By Mouna Sadek for Magharebia in Algiers - 29/08/08
“Love is madness. It makes huge dents in your wallet.” This is how 30-year-old Nabil sums up the situation of engaged couples in Algeria.
Before they can be married, Algerian brides and grooms go through traditional steps…and spend a great deal of money.
First, the suitor asks for the girl’s hand, which happens in a gathering of the two families in the girl’s house; both families negotiate the dowry and discuss what and how many “gifts” the groom will bring his wife-to-be. Then, after the business-style negotiations are over and both parties are satisfied, the couple is considered engaged.
Before the wedding is over, both families will have stretched their finances to the limit.
“Marriage costs an arm and a leg,” said Lila, who will soon be a new bride. She has already spent 400,000 dinars [about 40,000 euros] for her wedding. “I’ve done my best to cut down on expenses and avoid wasting money,” she added, “but it’s an impossible task. Families put a lot of pressure on you.”
She spent 100,000 dinars to hire a wedding venue and 150,000 dinars to buy six traditional outfits to wear for the party, plus cakes and dinner for 200 people. She has also set aside a tidy sum for her trousseau of blankets, sheets, bedspreads, curtains, pyjamas and lingerie.
Traditionally, the clothes were made and embroidered by the bride herself as a sign of commitment to her new life. Now, it’s easier to buy everything.
“It’s a case of keeping up appearances”, Lila said, “a kind of competition to outdo others by making everything bigger, better and more expensive. That’s still the most exciting part of wedding preparations. People enjoy buying all these things.”
Modern life has made many Algerian wedding traditions obsolete. In the old days, guests gathered at the family home of the bride or the groom. Now, with guest lists often running over 200 people and with no time to make home-made desserts and food, caterers and wedding halls have come to the rescue.
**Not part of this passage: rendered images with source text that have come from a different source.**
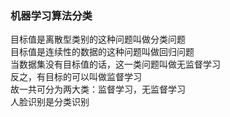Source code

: ### 机器学习算法分类
目标值是离散型类别的这种问题叫做分类问题  
目标值是连续性的数据的这种问题叫做回归问题  
当数据集没有目标值的话，这一类问题叫做无监督学习  
反之，有目标的可以叫做监督学习  
故一共可分为两大类：监督学习，无监督学习  
人脸识别是分类识别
There are now shops renting out traditional apparel such as the karakou, traditionally worn in Constantine, or the chedda of Tlemcen. Couples no longer have to make or buy traditional outfits.
Traditions vary from one region to the next. The most lavish ceremonies are to be found in Tlemcen, the capital of the Zianids, where weddings can cost up to half a million dinars. It is customary for the groom to give the bride an item of jewellery that can cost up to 100,000 dinars. The bride’s family gives presents to the groom’s parents.
In Kabylia, on the other hand, the dowry is usually symbolic and there is no tradition of asking the husband-to-be for expensive gifts.
“I know weddings cost a lot of money,” said 28-year-old Mokrane, who is getting married within days. “But the wonderful memories stay with you for life. You only get married once.”
“Algerian weddings are an expression of the generosity characteristic of this country,” Mokrane added. “People like to share their happiness with everyone.”